Available records:
::::

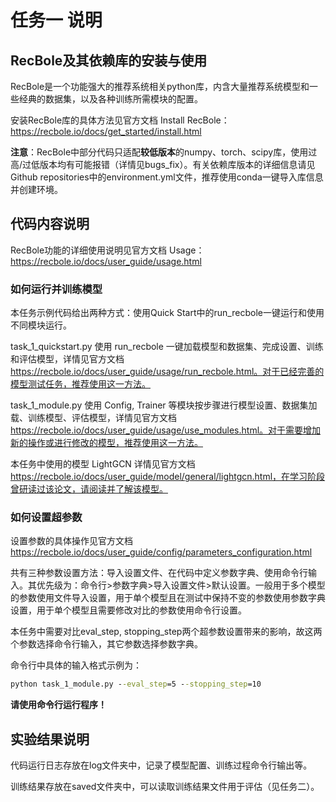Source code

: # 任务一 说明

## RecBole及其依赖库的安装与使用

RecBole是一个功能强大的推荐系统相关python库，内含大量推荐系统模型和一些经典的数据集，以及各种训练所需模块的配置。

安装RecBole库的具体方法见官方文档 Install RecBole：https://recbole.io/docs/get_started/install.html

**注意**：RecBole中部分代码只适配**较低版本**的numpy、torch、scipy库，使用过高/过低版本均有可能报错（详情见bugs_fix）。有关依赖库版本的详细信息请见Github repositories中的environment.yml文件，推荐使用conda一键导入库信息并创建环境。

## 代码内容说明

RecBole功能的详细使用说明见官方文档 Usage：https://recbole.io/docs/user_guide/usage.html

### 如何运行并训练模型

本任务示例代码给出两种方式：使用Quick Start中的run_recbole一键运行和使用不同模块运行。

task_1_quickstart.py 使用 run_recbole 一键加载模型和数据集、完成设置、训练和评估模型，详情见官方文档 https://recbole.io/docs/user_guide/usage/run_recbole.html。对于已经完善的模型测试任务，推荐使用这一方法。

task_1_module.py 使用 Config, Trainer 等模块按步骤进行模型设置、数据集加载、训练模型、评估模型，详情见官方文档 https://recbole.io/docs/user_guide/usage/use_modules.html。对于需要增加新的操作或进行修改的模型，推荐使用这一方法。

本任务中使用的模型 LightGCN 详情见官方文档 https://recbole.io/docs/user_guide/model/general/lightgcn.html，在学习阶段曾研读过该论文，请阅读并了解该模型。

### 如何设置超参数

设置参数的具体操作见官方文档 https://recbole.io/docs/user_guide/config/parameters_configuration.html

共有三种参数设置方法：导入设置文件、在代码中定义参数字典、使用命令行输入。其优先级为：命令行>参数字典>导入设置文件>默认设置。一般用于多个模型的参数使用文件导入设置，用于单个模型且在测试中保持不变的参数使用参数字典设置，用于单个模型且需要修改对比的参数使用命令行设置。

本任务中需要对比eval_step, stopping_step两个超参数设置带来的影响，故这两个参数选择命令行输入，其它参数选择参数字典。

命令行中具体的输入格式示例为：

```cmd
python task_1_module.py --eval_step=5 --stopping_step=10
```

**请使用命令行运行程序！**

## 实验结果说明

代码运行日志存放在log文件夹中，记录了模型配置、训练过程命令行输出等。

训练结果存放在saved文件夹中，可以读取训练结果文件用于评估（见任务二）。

::::

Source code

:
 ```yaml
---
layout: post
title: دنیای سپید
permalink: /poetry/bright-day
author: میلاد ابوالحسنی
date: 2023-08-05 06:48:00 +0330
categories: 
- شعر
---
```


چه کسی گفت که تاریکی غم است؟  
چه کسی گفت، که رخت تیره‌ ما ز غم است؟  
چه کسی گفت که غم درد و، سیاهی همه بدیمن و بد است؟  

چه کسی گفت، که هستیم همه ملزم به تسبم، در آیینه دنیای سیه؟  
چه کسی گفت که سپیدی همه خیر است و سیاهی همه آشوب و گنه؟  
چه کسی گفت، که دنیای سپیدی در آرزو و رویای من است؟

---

::::

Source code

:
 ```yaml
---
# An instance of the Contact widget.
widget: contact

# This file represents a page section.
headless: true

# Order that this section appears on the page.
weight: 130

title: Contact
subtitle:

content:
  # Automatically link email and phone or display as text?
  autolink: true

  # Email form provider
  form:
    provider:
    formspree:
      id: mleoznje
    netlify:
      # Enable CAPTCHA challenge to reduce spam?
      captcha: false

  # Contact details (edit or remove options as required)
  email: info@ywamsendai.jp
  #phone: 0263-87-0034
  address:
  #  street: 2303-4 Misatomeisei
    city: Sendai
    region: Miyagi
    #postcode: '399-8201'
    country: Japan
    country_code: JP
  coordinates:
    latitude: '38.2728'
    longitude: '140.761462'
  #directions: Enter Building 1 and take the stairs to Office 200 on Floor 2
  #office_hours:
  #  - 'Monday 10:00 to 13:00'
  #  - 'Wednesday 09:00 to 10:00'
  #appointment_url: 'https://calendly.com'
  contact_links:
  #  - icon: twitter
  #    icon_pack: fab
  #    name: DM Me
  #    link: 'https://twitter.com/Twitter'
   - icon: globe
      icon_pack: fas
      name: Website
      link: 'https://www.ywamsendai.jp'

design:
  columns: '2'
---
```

::::

Brief:
Scan the listing for the string "ywamsendai". Copy each line that has it.

Solution:
  email: info@ywamsendai.jp
      link: 'https://www.ywamsendai.jp'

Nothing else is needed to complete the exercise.